[[ Records open ]]
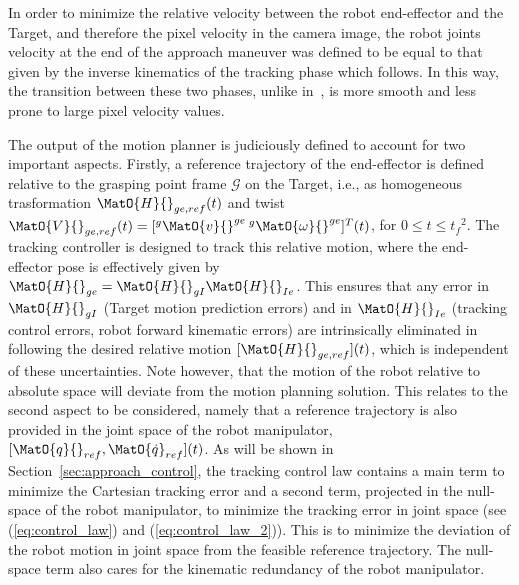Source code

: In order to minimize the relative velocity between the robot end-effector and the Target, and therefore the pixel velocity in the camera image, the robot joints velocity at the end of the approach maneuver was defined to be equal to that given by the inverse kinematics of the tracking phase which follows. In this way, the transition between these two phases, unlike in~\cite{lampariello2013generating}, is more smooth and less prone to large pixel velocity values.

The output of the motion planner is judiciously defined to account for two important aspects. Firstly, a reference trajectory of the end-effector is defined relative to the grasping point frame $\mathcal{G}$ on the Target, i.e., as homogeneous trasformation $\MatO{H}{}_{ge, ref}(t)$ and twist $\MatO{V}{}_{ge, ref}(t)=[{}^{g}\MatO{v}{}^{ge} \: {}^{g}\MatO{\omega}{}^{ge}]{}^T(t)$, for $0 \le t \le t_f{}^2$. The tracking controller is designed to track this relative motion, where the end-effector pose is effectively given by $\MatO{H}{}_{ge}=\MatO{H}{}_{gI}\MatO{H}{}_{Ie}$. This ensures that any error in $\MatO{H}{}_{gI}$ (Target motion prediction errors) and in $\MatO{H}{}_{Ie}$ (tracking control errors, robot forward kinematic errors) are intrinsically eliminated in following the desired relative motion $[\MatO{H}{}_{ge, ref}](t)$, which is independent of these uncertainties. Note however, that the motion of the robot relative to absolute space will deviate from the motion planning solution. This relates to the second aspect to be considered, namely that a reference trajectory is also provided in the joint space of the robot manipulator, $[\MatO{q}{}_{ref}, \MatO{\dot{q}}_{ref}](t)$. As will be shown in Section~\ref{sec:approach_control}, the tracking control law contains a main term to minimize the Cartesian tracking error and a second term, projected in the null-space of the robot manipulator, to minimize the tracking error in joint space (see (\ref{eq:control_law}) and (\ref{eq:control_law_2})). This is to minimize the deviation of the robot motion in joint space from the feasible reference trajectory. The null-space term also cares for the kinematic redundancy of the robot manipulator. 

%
[[ Records closed ]]
[[ Records open ]]
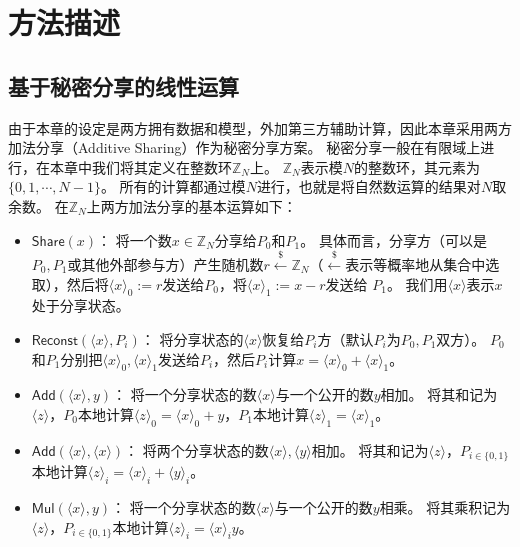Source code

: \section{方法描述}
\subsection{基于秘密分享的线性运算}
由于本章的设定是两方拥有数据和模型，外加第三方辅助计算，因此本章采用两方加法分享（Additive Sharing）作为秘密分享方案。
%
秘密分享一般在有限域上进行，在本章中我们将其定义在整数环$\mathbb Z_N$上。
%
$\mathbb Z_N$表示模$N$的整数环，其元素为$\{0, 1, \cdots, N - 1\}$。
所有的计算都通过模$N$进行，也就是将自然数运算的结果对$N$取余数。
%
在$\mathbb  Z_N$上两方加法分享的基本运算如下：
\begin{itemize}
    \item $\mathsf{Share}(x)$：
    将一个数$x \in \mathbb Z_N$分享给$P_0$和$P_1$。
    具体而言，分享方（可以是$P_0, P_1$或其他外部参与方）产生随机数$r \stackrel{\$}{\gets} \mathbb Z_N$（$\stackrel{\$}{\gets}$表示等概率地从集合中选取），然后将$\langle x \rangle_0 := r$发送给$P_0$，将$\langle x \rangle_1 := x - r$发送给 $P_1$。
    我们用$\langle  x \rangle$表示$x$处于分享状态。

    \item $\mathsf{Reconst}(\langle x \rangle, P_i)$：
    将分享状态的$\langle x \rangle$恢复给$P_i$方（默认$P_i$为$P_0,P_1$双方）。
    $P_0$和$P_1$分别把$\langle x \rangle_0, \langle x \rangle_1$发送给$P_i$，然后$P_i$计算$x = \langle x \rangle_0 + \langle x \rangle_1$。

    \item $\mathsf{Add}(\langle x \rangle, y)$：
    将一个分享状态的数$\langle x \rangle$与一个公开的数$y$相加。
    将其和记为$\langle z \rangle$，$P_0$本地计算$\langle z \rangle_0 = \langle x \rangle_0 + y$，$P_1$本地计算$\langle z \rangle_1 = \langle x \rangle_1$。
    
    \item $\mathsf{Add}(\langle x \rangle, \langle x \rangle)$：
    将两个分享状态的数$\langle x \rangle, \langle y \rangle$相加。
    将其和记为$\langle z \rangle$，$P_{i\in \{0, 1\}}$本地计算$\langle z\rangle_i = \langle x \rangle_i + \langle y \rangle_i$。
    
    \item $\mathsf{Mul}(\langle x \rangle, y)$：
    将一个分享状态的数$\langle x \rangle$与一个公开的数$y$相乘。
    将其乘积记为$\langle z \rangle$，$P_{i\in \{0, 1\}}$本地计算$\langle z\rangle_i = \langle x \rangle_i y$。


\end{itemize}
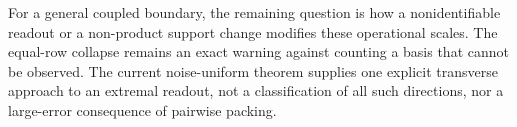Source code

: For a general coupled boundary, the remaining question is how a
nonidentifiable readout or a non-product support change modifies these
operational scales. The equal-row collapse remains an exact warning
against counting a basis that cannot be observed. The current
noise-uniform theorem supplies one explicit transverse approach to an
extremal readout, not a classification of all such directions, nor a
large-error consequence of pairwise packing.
[[ Records closed ]]
-- What the task requires --
Once you have found every line in the listing that holds the string "将一个分享状态的数", copy each of them.

-- Completed exercise --
    将一个分享状态的数$\langle x \rangle$与一个公开的数$y$相加。
    将一个分享状态的数$\langle x \rangle$与一个公开的数$y$相乘。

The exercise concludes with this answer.